Sin vacilar, agarró el rifle de nuevo. En realidad estaba cargado con casquillos llenos de perdigones reciclados. Siempre lo llevaba consigo por si tenía que asustar a algún animalito extraviado. La semana anterior había visto un oso negro. Esos balines de caucho asustaban a los animales sin llegar a hacerles daño. Con un poco de suerte, cumplirían la misma función con Wade Mitchell.

–¿Le importaría salir fuera un momento? He gastado mucho dinero reformando esta caravana y no voy a ensuciarla pegándole un tiro aquí dentro.

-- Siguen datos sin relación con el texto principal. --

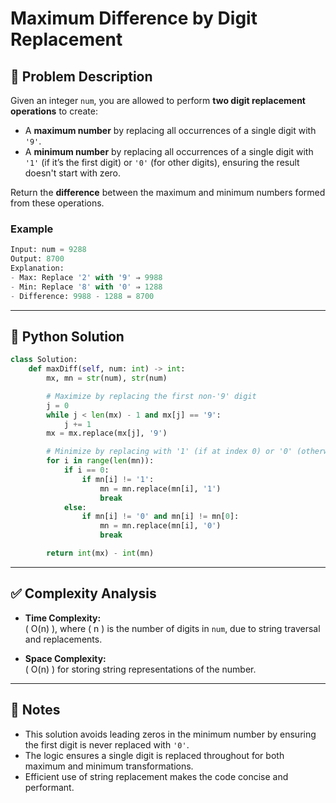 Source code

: # Maximum Difference by Digit Replacement

## 🧩 Problem Description

Given an integer `num`, you are allowed to perform **two digit replacement operations** to create:

- A **maximum number** by replacing all occurrences of a single digit with `'9'`.
- A **minimum number** by replacing all occurrences of a single digit with `'1'` (if it’s the first digit) or `'0'` (for other digits), ensuring the result doesn't start with zero.

Return the **difference** between the maximum and minimum numbers formed from these operations.

### Example
```python
Input: num = 9288  
Output: 8700  
Explanation:
- Max: Replace '2' with '9' ⇒ 9988
- Min: Replace '8' with '0' ⇒ 1288
- Difference: 9988 - 1288 = 8700
```

---

## 🐍 Python Solution

```python
class Solution:
    def maxDiff(self, num: int) -> int:
        mx, mn = str(num), str(num)

        # Maximize by replacing the first non-'9' digit
        j = 0
        while j < len(mx) - 1 and mx[j] == '9':
            j += 1
        mx = mx.replace(mx[j], '9')

        # Minimize by replacing with '1' (if at index 0) or '0' (otherwise)
        for i in range(len(mn)):
            if i == 0:
                if mn[i] != '1':
                    mn = mn.replace(mn[i], '1')
                    break
            else:
                if mn[i] != '0' and mn[i] != mn[0]:
                    mn = mn.replace(mn[i], '0')
                    break

        return int(mx) - int(mn)
```

---

## ✅ Complexity Analysis

- **Time Complexity:**  
  \( O(n) \), where \( n \) is the number of digits in `num`, due to string traversal and replacements.

- **Space Complexity:**  
  \( O(n) \) for storing string representations of the number.

---

## 📝 Notes

- This solution avoids leading zeros in the minimum number by ensuring the first digit is never replaced with `'0'`.
- The logic ensures a single digit is replaced throughout for both maximum and minimum transformations.
- Efficient use of string replacement makes the code concise and performant.
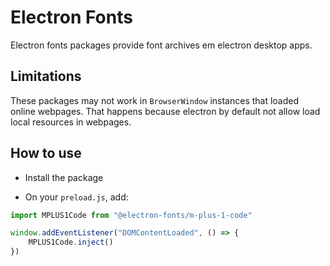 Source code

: # Electron Fonts

Electron fonts packages provide font archives em electron desktop apps.

## Limitations

These packages may not work in `BrowserWindow` instances that loaded online webpages. That happens because electron by default not allow load local resources in webpages.

## How to use

* Install the package

* On your `preload.js`, add:

```ts
import MPLUS1Code from "@electron-fonts/m-plus-1-code"

window.addEventListener("DOMContentLoaded", () => {
    MPLUS1Code.inject()
})
``` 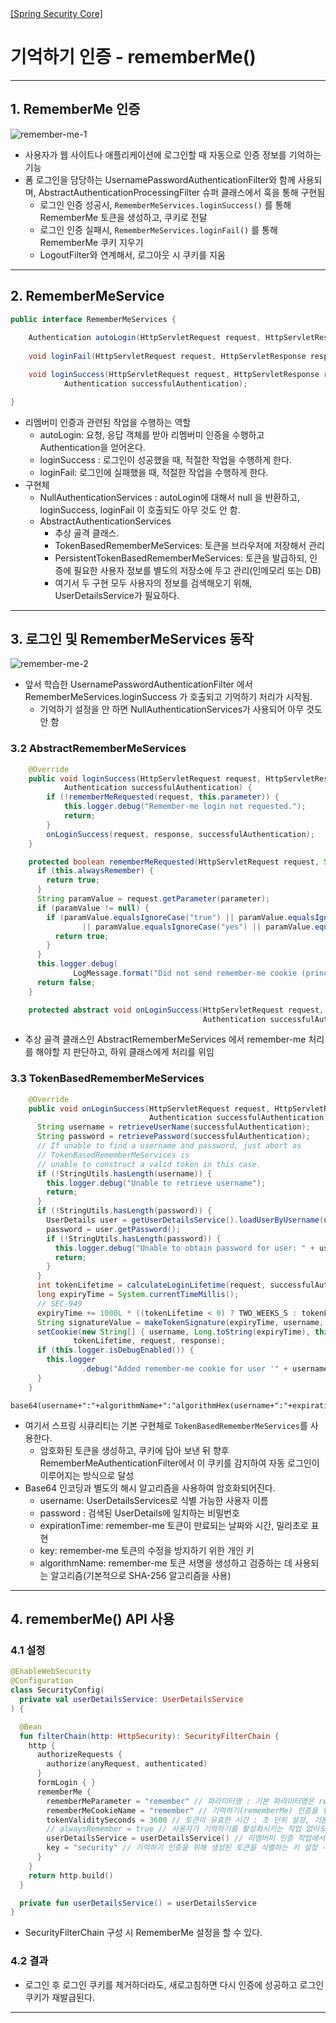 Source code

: <nav>
    <a href="../../#authentication-process" target="_blank">[Spring Security Core]</a>
</nav>

# 기억하기 인증 - rememberMe()

---

## 1. RememberMe 인증

![remember-me-1](./imgs/remember-me-1.png)

- 사용자가 웹 사이트나 애플리케이션에 로그인할 때 자동으로 인증 정보를 기억하는 기능
- 폼 로그인을 담당하는 UsernamePasswordAuthenticationFilter와 함께 사용되며, AbstractAuthenticationProcessingFilter 슈퍼 클래스에서 훅을 통해 구현됨
  - 로그인 인증 성공시, `RememberMeServices.loginSuccess()` 를 통해 RememberMe 토큰을 생성하고, 쿠키로 전달
  - 로그인 인증 실패시, `RememberMeServices.loginFail()` 를 통해 RememberMe 쿠키 지우기
  - LogoutFilter와 연계해서, 로그아웃 시 쿠키를 지움

---

## 2. RememberMeService
```java
public interface RememberMeServices {
    
	Authentication autoLogin(HttpServletRequest request, HttpServletResponse response);
    
	void loginFail(HttpServletRequest request, HttpServletResponse response);

	void loginSuccess(HttpServletRequest request, HttpServletResponse response,
			Authentication successfulAuthentication);

}
```
- 리멤버미 인증과 관련된 작업을 수행하는 역할
  - autoLogin: 요청, 응답 객체를 받아 리멤버미 인증을 수행하고 Authentication을 얻어온다.
  - loginSuccess : 로그인이 성공했을 때, 적절한 작업을 수행하게 한다.
  - loginFail: 로그인에 실패했을 때, 적절한 작업을 수행하게 한다.
- 구현체
  - NullAuthenticationServices : autoLogin에 대해서 null 을 반환하고, loginSuccess, loginFail 이 호출되도 아무 것도 안 함.
  - AbstractAuthenticationServices
    - 추상 골격 클래스.
    - TokenBasedRememberMeServices: 토큰을 브라우저에 저장해서 관리
    - PersistentTokenBasedRememberMeServices: 토큰을 발급하되, 인증에 필요한 사용자 정보를 별도의 저장소에 두고 관리(인메모리 또는 DB)
    - 여기서 두 구현 모두 사용자의 정보를 검색해오기 위해, UserDetailsService가 필요하다.

---

## 3. 로그인 및 RememberMeServices 동작
![remember-me-2](./imgs/remember-me-2.png)

- 앞서 학습한 UsernamePasswordAuthenticationFilter 에서 RememberMeServices.loginSuccess 가 호출되고 
기억하기 처리가 시작됨.
  - 기억하기 설정을 안 하면 NullAuthenticationServices가 사용되어 아무 것도 안 함

### 3.2 AbstractRememberMeServices
```java
	@Override
	public void loginSuccess(HttpServletRequest request, HttpServletResponse response,
			Authentication successfulAuthentication) {
		if (!rememberMeRequested(request, this.parameter)) {
			this.logger.debug("Remember-me login not requested.");
			return;
		}
		onLoginSuccess(request, response, successfulAuthentication);
	}

    protected boolean rememberMeRequested(HttpServletRequest request, String parameter) {
      if (this.alwaysRemember) {
        return true;
      }
      String paramValue = request.getParameter(parameter);
      if (paramValue != null) {
        if (paramValue.equalsIgnoreCase("true") || paramValue.equalsIgnoreCase("on")
                || paramValue.equalsIgnoreCase("yes") || paramValue.equals("1")) {
          return true;
        }
      }
      this.logger.debug(
              LogMessage.format("Did not send remember-me cookie (principal did not set parameter '%s')", parameter));
      return false;
    }

    protected abstract void onLoginSuccess(HttpServletRequest request, HttpServletResponse response,
                                           Authentication successfulAuthentication);
```
- 추상 골격 클래스인 AbstractRememberMeServices 에서 remember-me 처리를 해야할 지 판단하고, 하위 클래스에게 처리를 위임

### 3.3 TokenBasedRememberMeServices
```java
    @Override
    public void onLoginSuccess(HttpServletRequest request, HttpServletResponse response,
                               Authentication successfulAuthentication) {
      String username = retrieveUserName(successfulAuthentication);
      String password = retrievePassword(successfulAuthentication);
      // If unable to find a username and password, just abort as
      // TokenBasedRememberMeServices is
      // unable to construct a valid token in this case.
      if (!StringUtils.hasLength(username)) {
        this.logger.debug("Unable to retrieve username");
        return;
      }
      if (!StringUtils.hasLength(password)) {
        UserDetails user = getUserDetailsService().loadUserByUsername(username);
        password = user.getPassword();
        if (!StringUtils.hasLength(password)) {
          this.logger.debug("Unable to obtain password for user: " + username);
          return;
        }
      }
      int tokenLifetime = calculateLoginLifetime(request, successfulAuthentication);
      long expiryTime = System.currentTimeMillis();
      // SEC-949
      expiryTime += 1000L * ((tokenLifetime < 0) ? TWO_WEEKS_S : tokenLifetime);
      String signatureValue = makeTokenSignature(expiryTime, username, password, this.encodingAlgorithm);
      setCookie(new String[] { username, Long.toString(expiryTime), this.encodingAlgorithm.name(), signatureValue },
              tokenLifetime, request, response);
      if (this.logger.isDebugEnabled()) {
        this.logger
                .debug("Added remember-me cookie for user '" + username + "', expiry: '" + new Date(expiryTime) + "'");
      }
    }
```
```text
base64(username+":"+algorithmName+":"algorithmHex(username+":"+expirationTime+":"+password+":"+key))
```
- 여기서 스프링 시큐리티는 기본 구현체로 `TokenBasedRememberMeServices`를 사용한다.
  - 암호화된 토큰을 생성하고, 쿠키에 담아 보낸 뒤 향후 RememberMeAuthenticationFilter에서 이 쿠키를 감지하여 자동 로그인이 이루어지는 방식으로 달성
- Base64 인코딩과 별도의 해시 알고리즘을 사용하여 암호화되어진다.
  - username: UserDetailsServices로 식별 가능한 사용자 이름
  - password : 검색된 UserDetails에 일치하는 비밀번호
  - expirationTime: remember-me 토큰이 만료되는 날짜와 시간, 밀리초로 표현
  - key: remember-me 토큰의 수정을 방지하기 위한 개인 키
  - algorithmName: remember-me 토큰 서명을 생성하고 검증하는 데 사용되는 알고리즘(기본적으로 SHA-256 알고리즘을 사용)

---

## 4. rememberMe() API 사용

### 4.1 설정
```kotlin
@EnableWebSecurity
@Configuration
class SecurityConfig(
  private val userDetailsService: UserDetailsService
) {

  @Bean
  fun filterChain(http: HttpSecurity): SecurityFilterChain {
    http {
      authorizeRequests {
        authorize(anyRequest, authenticated)
      }
      formLogin { }
      rememberMe {
        rememberMeParameter = "remember" // 파라미터명 : 기본 파라미터명은 remember-me
        rememberMeCookieName = "remember" // 기억하기(rememberMe) 인증을 위한 토큰을 저장하는 쿠키 이름. 기본은 "remember-me"이다.
        tokenValiditySeconds = 3600 // 토큰이 유효한 시간 : 초 단위 설정, 기본 값은 14일(2주)
        // alwaysRemember = true // 사용자가 기억하기를 활성화시키는 작업 없이도 항상 실행 (일반적으로 false)
        userDetailsService = userDetailsService() // 리멤버미 인증 작업에서 사용자 계정을 조회하는 작업 수행. 반드시 필요...
        key = "security" // 기억하기 인증을 위해 생성된 토큰을 식별하는 키 설정 -> 보통 환경설정파일에 숨겨서 관리
      }
    }
    return http.build()
  }

  private fun userDetailsService() = userDetailsService
}
```
- SecurityFilterChain 구성 시 RememberMe 설정을 할 수 있다.

### 4.2 결과
- 로그인 후 로그인 쿠키를 제거하더라도, 새로고침하면 다시 인증에 성공하고 로그인 쿠키가 재발급된다.

---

Wade esbozó una sonrisa que la hizo sonrojarse. Solía ocurrirle lo mismo cada vez que él pasaba por delante de su cubículo y le daba los buenos días. Acababa de salir de la universidad por aquel entonces y se había dejado impresionar mucho por aquellos dos jóvenes rebeldes con su inmobiliaria de éxito: Alex Stanton y Wade Mitchell.

–Señorita Sullivan, ¿podemos hablar del tema sin que me amenace con pegarme un tiro constantemente?

–No hay nada de qué hablar.

Tori mantuvo el rifle en una mano y se quitó el gorro y la bufanda con la otra. Se estaba asando por dentro, y no era por culpa de la nueva calefacción de propano.